Data and Random Particle Files

The main inputs to the HIPSTER code are files containing the locations and weights of galaxies or simulation particles (i.e. ‘data’) and random particles (i.e. ‘randoms’, only for non-periodic surveys). The random particles are of the same form as those used in real-space correlation function analyses, and we expect their distribution to match that of unclustered galaxies in the survey. These files are usually provided by clustering teams or can be simply created in the case of a periodic box geometry. The file format is a list of particle positions in space-separated (x,y,z,weight) format, with the co-ordinates given in comoving \(h^{-1}\mathrm{Mpc}\) units. For periodic simulation box data, weights can represent the masses of different tracer particles, and if not specfied are assumed to be unity (see particle-weights-note.)

We provide a convenience function to convert galaxy/random files in comoving (RA,Dec,z,weight) co-ordinates to the required format (using a simple WCDM co-ordinate converter by Daniel Eisenstein):

python python/convert_to_xyz.py {INFILE} {OUTFILE} {OMEGA_M} {OMEGA_K} {W_DARK_ENERGY}

where {INFILE} and {OUTFILE} are the filenames for the (RA,Dec,redshift,weight) and the remaining parameters specify the (present-day) cosmology. If these are not specified a cosmology of \(\{\Omega_m = 0.31,\Omega_k = 0,w_\Lambda = -1\}\) is assumed by default.

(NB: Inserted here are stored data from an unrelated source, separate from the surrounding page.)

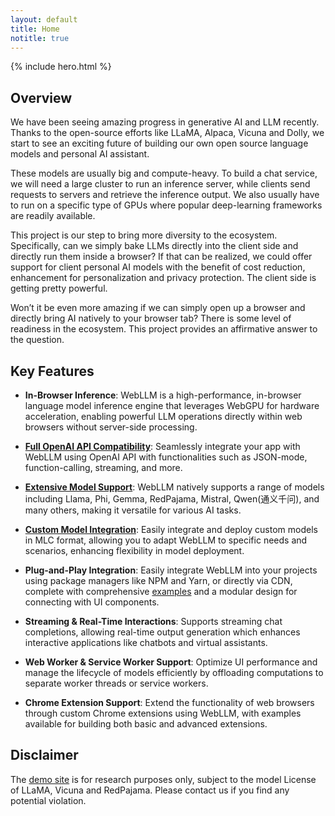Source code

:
 ```yaml
---
layout: default
title: Home
notitle: true
---
```


{% include hero.html %}

## Overview

We have been seeing amazing progress in generative AI and LLM recently. Thanks to the open-source efforts like LLaMA, Alpaca, Vicuna and Dolly, we start to see an exciting future of building our own open source language models and personal AI assistant.

These models are usually big and compute-heavy. To build a chat service, we will need a large cluster to run an inference server, while clients send requests to servers and retrieve the inference output. We also usually have to run on a specific type of GPUs where popular deep-learning frameworks are readily available.

This project is our step to bring more diversity to the ecosystem. Specifically, can we simply bake LLMs directly into the client side and directly run them inside a browser? If that can be realized, we could offer support for client personal AI models with the benefit of cost reduction, enhancement for personalization and privacy protection. The client side is getting pretty powerful.

Won’t it be even more amazing if we can simply open up a browser and directly bring AI natively to your browser tab? There is some level of readiness in the ecosystem. This project provides an affirmative answer to the question.

## Key Features
- **In-Browser Inference**: WebLLM is a high-performance, in-browser language model inference engine that leverages WebGPU for hardware acceleration, enabling powerful LLM operations directly within web browsers without server-side processing.

- [**Full OpenAI API Compatibility**](https://github.com/mlc-ai/web-llm?tab=readme-ov-file#full-openai-compatibility): Seamlessly integrate your app with WebLLM using OpenAI API with functionalities such as JSON-mode, function-calling, streaming, and more.

- [**Extensive Model Support**](https://github.com/mlc-ai/web-llm?tab=readme-ov-file#built-in-models): WebLLM natively supports a range of models including Llama, Phi, Gemma, RedPajama, Mistral, Qwen(通义千问), and many others, making it versatile for various AI tasks.

- [**Custom Model Integration**](https://github.com/mlc-ai/web-llm?tab=readme-ov-file#custom-models): Easily integrate and deploy custom models in MLC format, allowing you to adapt WebLLM to specific needs and scenarios, enhancing flexibility in model deployment.

- **Plug-and-Play Integration**: Easily integrate WebLLM into your projects using package managers like NPM and Yarn, or directly via CDN, complete with comprehensive [examples](https://github.com/mlc-ai/web-llm/tree/main/examples) and a modular design for connecting with UI components.

- **Streaming & Real-Time Interactions**: Supports streaming chat completions, allowing real-time output generation which enhances interactive applications like chatbots and virtual assistants.

- **Web Worker & Service Worker Support**: Optimize UI performance and manage the lifecycle of models efficiently by offloading computations to separate worker threads or service workers.

- **Chrome Extension Support**: Extend the functionality of web browsers through custom Chrome extensions using WebLLM, with examples available for building both basic and advanced extensions.

## Disclaimer

The [demo site](https://chat.webllm.ai) is for research purposes only, subject to the model License of LLaMA, Vicuna and RedPajama. Please contact us if you find any potential violation.
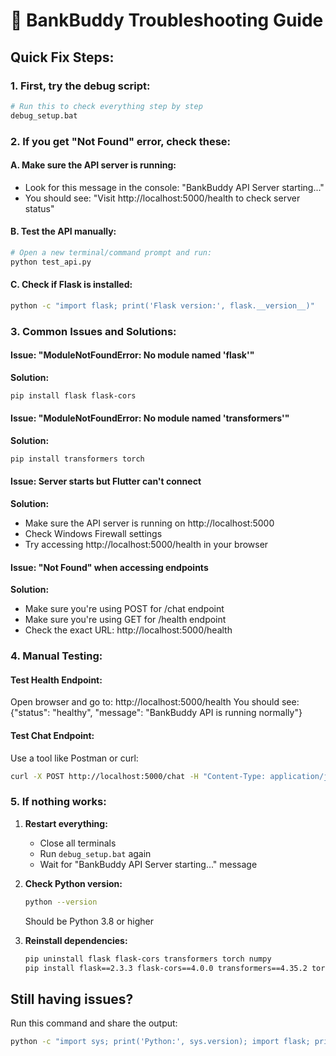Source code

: # 🔧 BankBuddy Troubleshooting Guide

## Quick Fix Steps:

### 1. First, try the debug script:
```bash
# Run this to check everything step by step
debug_setup.bat
```

### 2. If you get "Not Found" error, check these:

#### A. Make sure the API server is running:
- Look for this message in the console: "BankBuddy API Server starting..."
- You should see: "Visit http://localhost:5000/health to check server status"

#### B. Test the API manually:
```bash
# Open a new terminal/command prompt and run:
python test_api.py
```

#### C. Check if Flask is installed:
```bash
python -c "import flask; print('Flask version:', flask.__version__)"
```

### 3. Common Issues and Solutions:

#### Issue: "ModuleNotFoundError: No module named 'flask'"
**Solution:**
```bash
pip install flask flask-cors
```

#### Issue: "ModuleNotFoundError: No module named 'transformers'"
**Solution:**
```bash
pip install transformers torch
```

#### Issue: Server starts but Flutter can't connect
**Solution:**
- Make sure the API server is running on http://localhost:5000
- Check Windows Firewall settings
- Try accessing http://localhost:5000/health in your browser

#### Issue: "Not Found" when accessing endpoints
**Solution:**
- Make sure you're using POST for /chat endpoint
- Make sure you're using GET for /health endpoint
- Check the exact URL: http://localhost:5000/health

### 4. Manual Testing:

#### Test Health Endpoint:
Open browser and go to: http://localhost:5000/health
You should see: {"status": "healthy", "message": "BankBuddy API is running normally"}

#### Test Chat Endpoint:
Use a tool like Postman or curl:
```bash
curl -X POST http://localhost:5000/chat -H "Content-Type: application/json" -d "{\"message\": \"Hello\"}"
```

### 5. If nothing works:

1. **Restart everything:**
   - Close all terminals
   - Run `debug_setup.bat` again
   - Wait for "BankBuddy API Server starting..." message

2. **Check Python version:**
   ```bash
   python --version
   ```
   Should be Python 3.8 or higher

3. **Reinstall dependencies:**
   ```bash
   pip uninstall flask flask-cors transformers torch numpy
   pip install flask==2.3.3 flask-cors==4.0.0 transformers==4.35.2 torch==2.1.1 numpy==1.24.3
   ```

## Still having issues?

Run this command and share the output:
```bash
python -c "import sys; print('Python:', sys.version); import flask; print('Flask:', flask.__version__)"
```
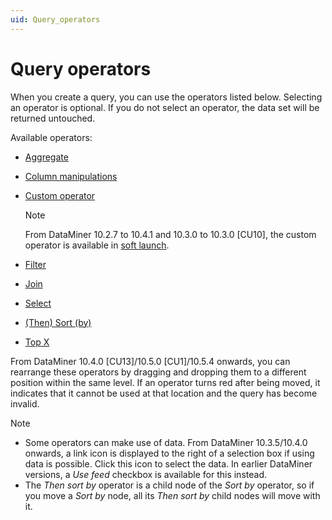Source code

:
 ```yaml
---
uid: Query_operators
---
```


# Query operators

When you create a query, you can use the operators listed below. Selecting an operator is optional. If you do not select an operator, the data set will be returned untouched.

Available operators:

- [Aggregate](xref:GQI_Aggregate)

- [Column manipulations](xref:GQI_Column_manipulations)

- [Custom operator](xref:GQI_Custom_Operator)

  > [!NOTE]
  > From DataMiner 10.2.7 to 10.4.1 and 10.3.0 to 10.3.0 [CU10]<!-- RN 37840 -->, the custom operator is available in [soft launch](xref:SoftLaunchOptions).

- [Filter](xref:GQI_Filter)

- [Join](xref:GQI_Join)

- [Select](xref:GQI_Select)

- [(Then) Sort (by)](xref:GQI_Sort)

- [Top X](xref:GQI_Top_X)

From DataMiner 10.4.0 [CU13]/10.5.0 [CU1]/10.5.4 onwards<!--RN 42127-->, you can rearrange these operators by dragging and dropping them to a different position within the same level. If an operator turns red after being moved, it indicates that it cannot be used at that location and the query has become invalid.

> [!NOTE]
>
> - Some operators can make use of data. From DataMiner 10.3.5/10.4.0 onwards<!--  RN 35837 -->, a link icon is displayed to the right of a selection box if using data is possible. Click this icon to select the data. In earlier DataMiner versions, a *Use feed* checkbox is available for this instead.
> - The *Then sort by* operator is a child node of the *Sort by* operator, so if you move a *Sort by* node, all its *Then sort by* child nodes will move with it<!--RN 42229-->.
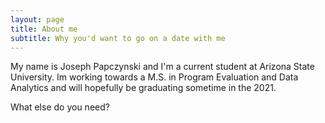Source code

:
 ```yaml
---
layout: page
title: About me
subtitle: Why you'd want to go on a date with me
---
```


My name is Joseph Papczynski and I'm a current student at Arizona State University. Im working towards a M.S. in Program Evaluation and Data Analytics and will hopefully be graduating sometime in the 2021.


What else do you need?


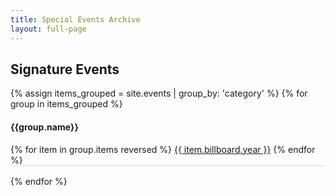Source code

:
 ```yaml
---
title: Special Events Archive
layout: full-page
---
```


<section class="grid-centered">
<div class="grid-container medium">
<h2 class="underline">Signature Events</h2>
{% assign items_grouped = site.events | group_by: 'category' %}
{% for group in items_grouped %}
<div class="yoyo">
<h4>{{group.name}}</h4>
<div style="margin-bottom: 1rem; border-bottom: 1px solid #ddd;">
{% for item in group.items reversed %}
<a href="{{ site.baseurl }}{{ item.url }}">{{ item.billboard.year }}</a>
{% endfor %}
</div>
</div>
{% endfor %}

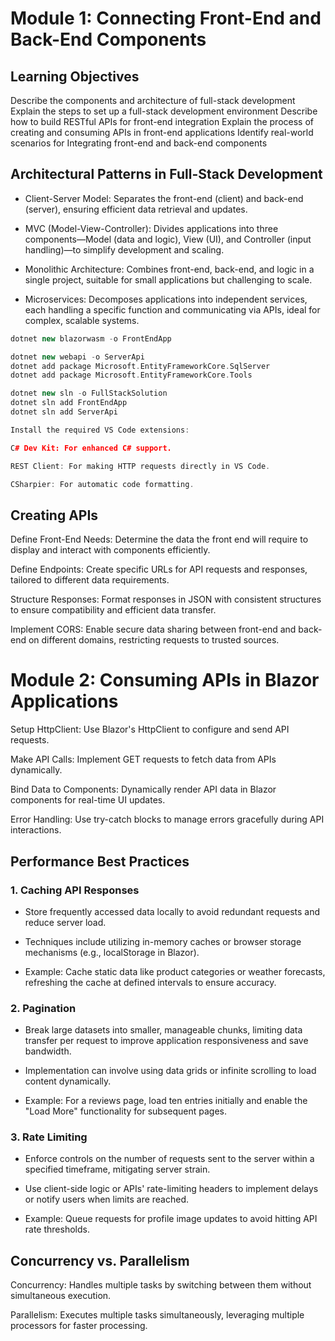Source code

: # Module 1: Connecting Front-End and Back-End Components
## Learning Objectives
Describe the components and architecture of full-stack development
Explain the steps to set up a full-stack development environment
Describe how to build RESTful APIs for front-end integration
Explain the process of creating and consuming APIs in front-end applications
Identify real-world scenarios for Integrating front-end and back-end components

## Architectural Patterns in Full-Stack Development
- Client-Server Model: Separates the front-end (client) and back-end (server), ensuring efficient data retrieval and updates.

- MVC (Model-View-Controller): Divides applications into three components—Model (data and logic), View (UI), and Controller (input handling)—to simplify development and scaling.

- Monolithic Architecture: Combines front-end, back-end, and logic in a single project, suitable for small applications but challenging to scale.

- Microservices: Decomposes applications into independent services, each handling a specific function and communicating via APIs, ideal for complex, scalable systems.

```C++
dotnet new blazorwasm -o FrontEndApp

dotnet new webapi -o ServerApi
dotnet add package Microsoft.EntityFrameworkCore.SqlServer
dotnet add package Microsoft.EntityFrameworkCore.Tools

dotnet new sln -o FullStackSolution
dotnet sln add FrontEndApp
dotnet sln add ServerApi

Install the required VS Code extensions:

C# Dev Kit: For enhanced C# support.

REST Client: For making HTTP requests directly in VS Code.

CSharpier: For automatic code formatting.
```


## Creating APIs 

Define Front-End Needs: Determine the data the front end will require to display and interact with components efficiently.

Define Endpoints: Create specific URLs for API requests and responses, tailored to different data requirements.

Structure Responses: Format responses in JSON with consistent structures to ensure compatibility and efficient data transfer.

Implement CORS: Enable secure data sharing between front-end and back-end on different domains, restricting requests to trusted sources.

# Module 2: Consuming APIs in Blazor Applications

Setup HttpClient: Use Blazor's HttpClient to configure and send API requests.

Make API Calls: Implement GET requests to fetch data from APIs dynamically.

Bind Data to Components: Dynamically render API data in Blazor components for real-time UI updates.

Error Handling: Use try-catch blocks to manage errors gracefully during API interactions.

## Performance Best Practices
### 1. Caching API Responses
- Store frequently accessed data locally to avoid redundant requests and reduce server load.

- Techniques include utilizing in-memory caches or browser storage mechanisms (e.g., localStorage in Blazor).

- Example: Cache static data like product categories or weather forecasts, refreshing the cache at defined intervals to ensure accuracy.

### 2. Pagination
 - Break large datasets into smaller, manageable chunks, limiting data transfer per request to improve application responsiveness and save bandwidth.

- Implementation can involve using data grids or infinite scrolling to load content dynamically.

- Example: For a reviews page, load ten entries initially and enable the "Load More" functionality for subsequent pages.

### 3. Rate Limiting
- Enforce controls on the number of requests sent to the server within a specified timeframe, mitigating server strain.

- Use client-side logic or APIs' rate-limiting headers to implement delays or notify users when limits are reached.

- Example: Queue requests for profile image updates to avoid hitting API rate thresholds.

## Concurrency vs. Parallelism

Concurrency: Handles multiple tasks by switching between them without simultaneous execution.

Parallelism: Executes multiple tasks simultaneously, leveraging multiple processors for faster processing.

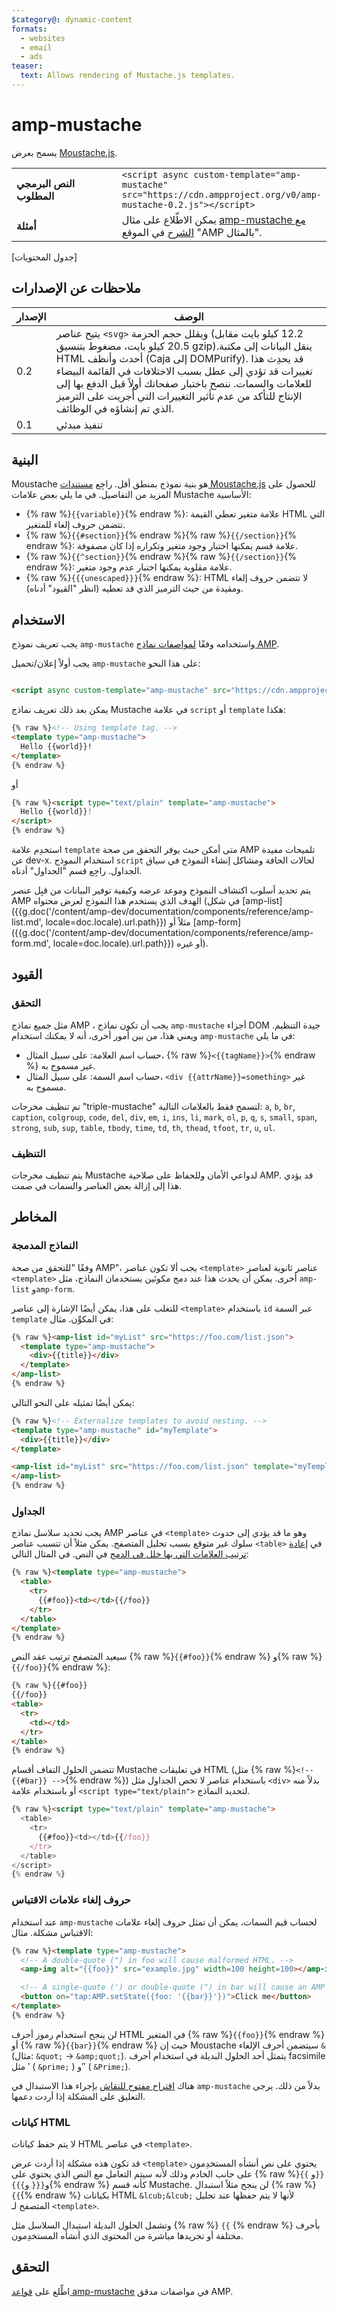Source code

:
 ```yaml
---
$category@: dynamic-content
formats:
  - websites
  - email
  - ads
teaser:
  text: Allows rendering of Mustache.js templates.
---
```




<!--
       Copyright 2016 The AMP HTML Authors. All Rights Reserved.

       Licensed under the Apache License, Version 2.0 (the "License");
     you may not use this file except in compliance with the License.
     You may obtain a copy of the License at

     http://www.apache.org/licenses/LICENSE-2.0

     Unless required by applicable law or agreed to in writing, software
     distributed under the License is distributed on an "AS-IS" BASIS,
     WITHOUT WARRANTIES OR CONDITIONS OF ANY KIND, either express or implied.
     See the License for the specific language governing permissions and
     limitations under the License.
-->

# amp-mustache

يسمح بعرض [Moustache.js](https://github.com/janl/mustache.js/).

<table>
  <tr>
    <td width="40%"><strong>النص البرمجي المطلوب</strong></td>
    <td>
      <div>
        <code>&lt;script async custom-template="amp-mustache" src="https://cdn.ampproject.org/v0/amp-mustache-0.2.js"&gt;&lt;/script&gt;</code>
      </div>
    </td>
  </tr>
  <tr>
    <td width="40%"><strong>أمثلة</strong></td>
    <td>يمكن الاطّلاع على مثال <a href="https://ampbyexample.com/components/amp-mustache/">amp-mustache مع الشرح</a> في الموقع "AMP بالمثال".</td>
  </tr>
</table>

[جدول المحتويات]

## ملاحظات عن الإصدارات

| الإصدار | الوصف |
|-------|-----|
| 0.2 | يتيح عناصر `<svg>` ويقلل حجم الحزمة (12.2 كيلو بايت مقابل 20.5 كيلو بايت، مضغوط بتنسيق gzip).ينقل البيانات إلى مكتبة HTML أحدث وأنظف (Caja إلى DOMPurify). قد يحدِث هذا تغييرات قد تؤدي إلى عطل بسبب الاختلافات في القائمة البيضاء للعلامات والسمات. ننصح باختبار صفحاتك أولاً قبل الدفع بها إلى الإنتاج للتأكد من عدم تأثير التغييرات التي أُجريت على الترميز الذي تم إنشاؤه في الوظائف. |
| 0.1 | تنفيذ مبدئي |

## البنية

Moustache هو بنية نموذج بمنطق أقل. راجِع [مستندات Moustache.js](https://github.com/janl/mustache.js/) للحصول على المزيد من التفاصيل. في ما يلي بعض علامات Mustache الأساسية:

* {% raw %}`{{variable}}`{% endraw %}: علامة متغير تعطي القيمة HTML التي تتضمن حروف إلغاء للمتغير.
* {% raw %}`{{#section}}`{% endraw %}{% raw %}`{{/section}}`{% endraw %}: علامة قسم يمكنها اختبار وجود متغير وتكراره إذا كان مصفوفة.
* {% raw %}`{{^section}}`{% endraw %}{% raw %}`{{/section}}`{% endraw %}: علامة مقلوبة يمكنها اختبار عدم وجود متغير.
* {% raw %}`{{{unescaped}}}`{% endraw %}: HTML لا تتضمن حروف إلغاء ومقيدة من حيث الترميز الذي قد تعطيه (انظر "القيود" أدناه).

## الاستخدام

يجب تعريف نموذج `amp-mustache` واستخدامه وفقًا [لمواصفات نماذج AMP](https://github.com/ampproject/amphtml/blob/master/spec/amp-html-templates.md).

يجب أولاً إعلان/تحميل `amp-mustache` على هذا النحو:

```html

<script async custom-template="amp-mustache" src="https://cdn.ampproject.org/v0/amp-mustache-0.2.js"></script>
```

يمكن بعد ذلك تعريف نماذج Mustache في علامة `script` أو `template` هكذا:

```html
{% raw %}<!-- Using template tag. -->
<template type="amp-mustache">
  Hello {{world}}!
</template>
{% endraw %}
```
أو

<!-- Using script tag. -->
```html
{% raw %}<script type="text/plain" template="amp-mustache">
  Hello {{world}}!
</script>
{% endraw %}
```

استخدِم علامة `template` متى أمكن حيث يوفر التحقق من صحة AMP تلميحات مفيدة عن dev-x. استخدام النموذج `script` لحالات الحافة ومشاكل إنشاء النموذج في سياق الجداول. راجِع قسم "الجداول" أدناه.

يتم تحديد أسلوب اكتشاف النموذج وموعد عرضه وكيفية توفير البيانات من قبِل عنصر AMP الهدف الذي يستخدم هذا النموذج لعرض محتواه (في شكل [amp-list]({{g.doc('/content/amp-dev/documentation/components/reference/amp-list.md', locale=doc.locale).url.path}}) مثلاً أو [amp-form]({{g.doc('/content/amp-dev/documentation/components/reference/amp-form.md', locale=doc.locale).url.path}}) أو غيره).

## القيود

### التحقق

مثل جميع نماذج AMP ، يجب أن تكون نماذج `amp-mustache` أجزاء DOM جيدة التنظيم. ويعني هذا، من بين أمور أخرى، أنه لا يمكنك استخدام `amp-mustache` في ما يلي:

* حساب اسم العلامة: على سبيل المثال، {% raw %}`<{{tagName}}>`{% endraw %} غير مسموح به.
* حساب اسم السمة: على سبيل المثال، `<div {{attrName}}=something>` غير مسموح به.

تم تنظيف مخرجات "triple-mustache" لتسمح فقط بالعلامات التالية: `a`, `b`, `br`, `caption`, `colgroup`, `code`, `del`, `div`, `em`, `i`, `ins`, `li`, `mark`, `ol`, `p`, `q`, `s`, `small`, `span`, `strong`, `sub`, `sup`, `table`, `tbody`, `time`, `td`, `th`, `thead`, `tfoot`, `tr`, `u`, `ul`.

### التنظيف

يتم تنظيف مخرجات Mustache لدواعي الأمان وللحفاظ على صلاحية AMP. قد يؤدي هذا إلى إزالة بعض العناصر والسمات في صمت.

## المخاطر

### النماذج المدمجة

وفقًا "للتحقق من صحة AMP"، يجب ألا تكون عناصر `<template>` عناصر ثانوية لعناصر `<template>` أخرى. يمكن أن يحدث هذا عند دمج مكونَين يستخدمان النماذج، مثل `amp-list` و`amp-form`.

للتغلب على هذا، يمكن أيضًا الإشارة إلى عناصر `<template>` باستخدام `id` عبر السمة `template` في المكوِّن. مثال:

```html
{% raw %}<amp-list id="myList" src="https://foo.com/list.json">
  <template type="amp-mustache">
    <div>{{title}}</div>
  </template>
</amp-list>
{% endraw %}
```

يمكن أيضًا تمثيله على النحو التالي:

```html
{% raw %}<!-- Externalize templates to avoid nesting. -->
<template type="amp-mustache" id="myTemplate">
  <div>{{title}}</div>
</template>

<amp-list id="myList" src="https://foo.com/list.json" template="myTemplate">
</amp-list>
{% endraw %}
```

### الجداول

يجب تحديد سلاسل نماذج AMP في عناصر `<template>` وهو ما قد يؤدي إلى حدوث سلوك غير متوقع بسبب تحليل المتصفح. يمكن مثلاً أن تتسبب عناصر `<table>` في [إعادة ترتيب العلامات التي بها خلل في الدمج](https://www.w3.org/TR/html5/syntax.html#unexpected-markup-in-tables) في النص. في المثال التالي:

```html
{% raw %}<template type="amp-mustache">
  <table>
    <tr>
      {{#foo}}<td></td>{{/foo}}
    </tr>
  </table>
</template>
{% endraw %}
```

سيعيد المتصفح ترتيب عقد النص {% raw %}`{{#foo}}`{% endraw %} و{% raw %}`{{/foo}}`{% endraw %}:

```html
{% raw %}{{#foo}}
{{/foo}}
<table>
  <tr>
    <td></td>
  </tr>
</table>
{% endraw %}
```

تتضمن الحلول التفاف أقسام Mustache في تعليقات HTML (مثل {% raw %}`<!-- {{#bar}} -->`{% endraw %}) باستخدام عناصر لا تخص الجداول مثل `<div>` بدلاً منه أو باستخدام علامة `<script type="text/plain">` لتحديد النماذج.

```html
{% raw %}<script type="text/plain" template="amp-mustache">
  <table>
    <tr>
      {{#foo}}<td></td>{{/foo}}
    </tr>
  </table>
</script>
{% endraw %}
```

### حروف إلغاء علامات الاقتباس

عند استخدام `amp-mustache` لحساب قيم السمات، يمكن أن تمثل حروف إلغاء علامات الاقتباس مشكلة. مثال:

```html
{% raw %}<template type="amp-mustache">
  <!-- A double-quote (") in foo will cause malformed HTML. -->
  <amp-img alt="{{foo}}" src="example.jpg" width=100 height=100></amp-img>

  <!-- A single-quote (') or double-quote (") in bar will cause an AMP runtime parse error. -->
  <button on="tap:AMP.setState({foo: '{{bar}}'})">Click me</button>
</template>
{% endraw %}
```

لن ينجح استخدام رموز أحرف HTML في المتغير {% raw %}`{{foo}}`{% endraw %} أو {% raw %}`{{bar}}`{% endraw %} حيث إن Moustache سيتضمن أحرف الإلغاء `&` (مثال: `&quot;` -> `&amp;quot;`). يتمثل أحد الحلول البديلة في استخدام أحرف facsimile مثل ′ ( `&prime;` ) و″ ( `&Prime;`).

هناك [اقتراح مفتوح للنقاش](https://github.com/ampproject/amphtml/issues/8395) بإجراء هذا الاستبدال في `amp-mustache` بدلاً من ذلك. يرجى التعليق على المشكلة إذا أردت دعمها.

### كيانات HTML

لا يتم حفظ كيانات HTML في عناصر `<template>`.

قد تكون هذه مشكلة إذا أردت عرض `<template>` يحتوي على نص أنشأه المستخدِمون على جانب الخادم وذلك لأنه سيتم التعامل مع النص الذي يحتوي على {% raw %}`{{` و`}}` و`{{{` و`}}}`{% endraw %} كأنه قسم Mustache. لن ينجح مثلاً استبدال {% raw %}`{{`{% endraw %} بكيانات HTML `&lcub;&lcub;` لأنها لا يتم حفظها عند تحليل المتصفح لـ `<template>`.

وتشمل الحلول البديلة استبدال السلاسل مثل {% raw %} `{{` {% endraw %} بأحرف مختلفة أو تجريدها مباشرة من المحتوى الذي أنشأه المستخدِمون.

## التحقق

اطِّلع على [قواعد amp-mustache](https://github.com/ampproject/amphtml/blob/master/extensions/amp-mustache/validator-amp-mustache.protoascii) في مواصفات مدقق AMP.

For power spectrum pair-count analysis, we usually require random particle files larger than the data; we suggest using \(N_\mathrm{rand}\sim 50N_\mathrm{gal}\) for DR counts and \(N_\mathrm{rand}\sim 10N_\mathrm{gal}\) for RR counts to minimize random noise. For this reason we provide a further convenience function to draw a random subset of a given particle file (in (x,y,z,weight) co-ordinates). This is run as follows (where {N_PARTICLES} specifies the size of the output file):

python python/take_subset_of_particles.py {INPUT_FILE} {OUTPUT_FILE} {N_PARTICLES}

For periodic boxes, we do not need to generate random particle files, but the above script can be useful for subsampling the data, for faster runtimes. (For the bispectrum, random particles are used, but these are generated internally.) Note also that the HIPSTER wrapper has an option for subsampling; if set, this uses a random subset of the data (and random particles), with the fraction specified by the user. Whilst this is useful to get an idea of run-times and for fast evaluation, we recommend applying subsampling separately for full analyses, to ensure that the subsampled data is the same each time the code is run.

Binning Functions

In addition to the sets of data/random positions, we require a file to specify the desired \(k\)-space binning of the output power spectra or bispectra. Two Python routines are provided to produce the relevant files in linear or logarithmic (base \(e\)) binning and are run as:

python python/compute_binning_file_linear.py {N_LOG_BINS} {MIN_K} {MAX_K} {OUTPUT_FILE}
python python/compute_binning_file_log.py {N_LINEAR_BINS} {MIN_K} {MAX_K} {OUTPUT_FILE}

with the output file saved to the specified destination.

The binning file can also be manually specified as an ASCII file with each line specifying the upper and lower coordinates of each \(k\)-bin (in comoving \(h\,\mathrm{Mpc}^{-1}\) units). Note that the bins are required to be contiguous (i.e. the upper limit of the \(n\)-th bin should equal the lower limit of the \((n+1)\)-th bin.